▶ _RECORD SET_:

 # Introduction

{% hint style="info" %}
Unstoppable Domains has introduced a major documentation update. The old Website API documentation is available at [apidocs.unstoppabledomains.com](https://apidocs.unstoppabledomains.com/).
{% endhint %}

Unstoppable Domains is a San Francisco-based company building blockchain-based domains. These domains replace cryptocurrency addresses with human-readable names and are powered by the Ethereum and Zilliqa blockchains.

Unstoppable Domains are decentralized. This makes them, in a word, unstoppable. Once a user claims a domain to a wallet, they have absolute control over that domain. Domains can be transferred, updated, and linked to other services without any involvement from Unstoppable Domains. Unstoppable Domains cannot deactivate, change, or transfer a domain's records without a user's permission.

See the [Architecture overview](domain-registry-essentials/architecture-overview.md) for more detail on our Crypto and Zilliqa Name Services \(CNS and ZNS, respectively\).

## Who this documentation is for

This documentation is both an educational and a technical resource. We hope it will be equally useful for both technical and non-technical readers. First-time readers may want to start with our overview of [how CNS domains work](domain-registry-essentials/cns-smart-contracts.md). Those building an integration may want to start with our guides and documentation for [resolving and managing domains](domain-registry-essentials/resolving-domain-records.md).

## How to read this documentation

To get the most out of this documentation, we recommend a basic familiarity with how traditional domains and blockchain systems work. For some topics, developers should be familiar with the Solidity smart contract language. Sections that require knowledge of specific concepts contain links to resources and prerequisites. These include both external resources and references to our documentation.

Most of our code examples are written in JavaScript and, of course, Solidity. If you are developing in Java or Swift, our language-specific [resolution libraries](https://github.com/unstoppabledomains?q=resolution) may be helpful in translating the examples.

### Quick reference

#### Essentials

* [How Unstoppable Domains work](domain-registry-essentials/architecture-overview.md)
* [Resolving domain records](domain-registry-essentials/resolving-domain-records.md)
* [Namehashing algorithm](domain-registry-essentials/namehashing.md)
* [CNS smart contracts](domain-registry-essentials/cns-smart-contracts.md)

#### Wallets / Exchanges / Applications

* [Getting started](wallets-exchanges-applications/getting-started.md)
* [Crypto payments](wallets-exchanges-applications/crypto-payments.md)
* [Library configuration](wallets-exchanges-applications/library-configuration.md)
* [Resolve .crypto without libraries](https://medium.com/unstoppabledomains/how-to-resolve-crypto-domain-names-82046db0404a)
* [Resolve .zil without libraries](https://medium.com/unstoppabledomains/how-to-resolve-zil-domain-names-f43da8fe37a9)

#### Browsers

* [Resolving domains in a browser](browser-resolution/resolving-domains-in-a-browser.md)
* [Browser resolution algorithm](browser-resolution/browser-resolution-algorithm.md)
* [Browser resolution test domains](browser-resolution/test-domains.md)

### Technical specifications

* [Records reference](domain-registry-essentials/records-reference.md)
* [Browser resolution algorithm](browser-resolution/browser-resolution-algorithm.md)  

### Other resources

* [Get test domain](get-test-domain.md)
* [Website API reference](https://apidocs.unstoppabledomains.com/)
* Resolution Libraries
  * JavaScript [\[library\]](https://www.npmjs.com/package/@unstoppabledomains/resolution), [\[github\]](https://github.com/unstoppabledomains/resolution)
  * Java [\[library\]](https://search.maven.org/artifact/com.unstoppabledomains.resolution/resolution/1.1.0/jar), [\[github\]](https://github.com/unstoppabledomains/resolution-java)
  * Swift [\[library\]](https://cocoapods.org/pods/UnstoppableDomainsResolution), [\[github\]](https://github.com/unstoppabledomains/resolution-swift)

▶ _PROMPT_: Please copy each line of the records above in which the word "names" can be found.

▶ _TASK SOLUTION_:
Unstoppable Domains is a San Francisco-based company building blockchain-based domains. These domains replace cryptocurrency addresses with human-readable names and are powered by the Ethereum and Zilliqa blockchains.
* [Resolve .crypto without libraries](https://medium.com/unstoppabledomains/how-to-resolve-crypto-domain-names-82046db0404a)
* [Resolve .zil without libraries](https://medium.com/unstoppabledomains/how-to-resolve-zil-domain-names-f43da8fe37a9)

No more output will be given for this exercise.